We will not cover any aspects of system administration, however, which are still necessary for publishing and maintaining anything on a web server. Instead, all of the EAD files that you will publish “online” will be running off of your own laptop, via localhost. At the end of the workshop, though, you will have performed hands-on exercises that will provide you with a better understanding of how XML, XSLT, and XSLT processors can work together to prepare EAD finding aids for publication online.

Speaker Mark Custer

Mark Custer is an Archivist / Metadata Coordinator at the Beinecke Rare Book & Manuscript Library. From 2011-2012, he worked as an EAD Manager at the Smithsonian Institution.
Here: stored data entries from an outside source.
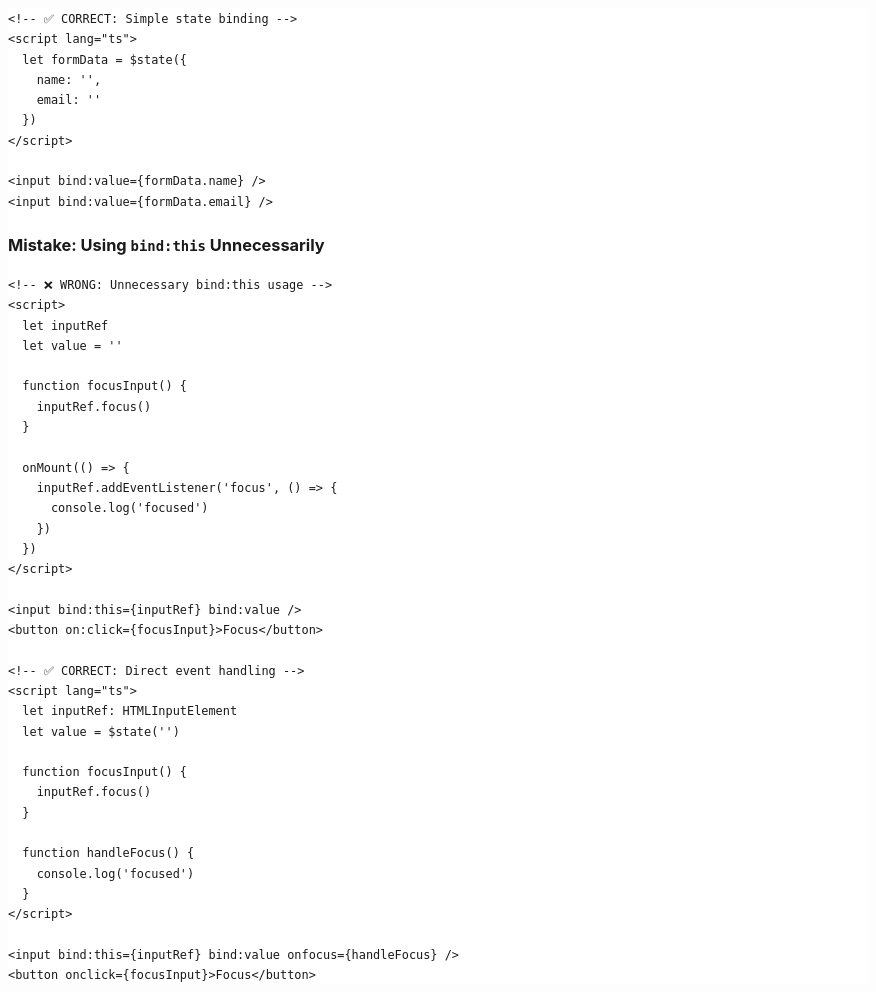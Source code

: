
 ```svelte
<!-- ✅ CORRECT: Simple state binding -->
<script lang="ts">
  let formData = $state({
    name: '',
    email: ''
  })
</script>

<input bind:value={formData.name} />
<input bind:value={formData.email} />
```

### Mistake: Using `bind:this` Unnecessarily
```svelte
<!-- ❌ WRONG: Unnecessary bind:this usage -->
<script>
  let inputRef
  let value = ''

  function focusInput() {
    inputRef.focus()
  }

  onMount(() => {
    inputRef.addEventListener('focus', () => {
      console.log('focused')
    })
  })
</script>

<input bind:this={inputRef} bind:value />
<button on:click={focusInput}>Focus</button>

<!-- ✅ CORRECT: Direct event handling -->
<script lang="ts">
  let inputRef: HTMLInputElement
  let value = $state('')

  function focusInput() {
    inputRef.focus()
  }

  function handleFocus() {
    console.log('focused')
  }
</script>

<input bind:this={inputRef} bind:value onfocus={handleFocus} />
<button onclick={focusInput}>Focus</button>
```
Previously, he worked at East Carolina University’s Joyner Library for four years, during which time he helped manage their EAD finding aid database.  He earned a BA in English Literature from Indiana University, Bloomington, and an MLIS from Syracuse University.

Who should attend:
  • Archivists and others who are charged with the management of EAD files and/or putting finding aids online.

By the end of this program, participants will have:

  • Received a crash-course overview of EAD, HTML, CSS, and XSLT;
  • Ingested and indexed EAD finding aids into a database;
  • Explored and (slightly) modified an XSLT style sheet that converts EAD into HTML; and
  • Discussed other strategies to get EAD finding aids onto the Web.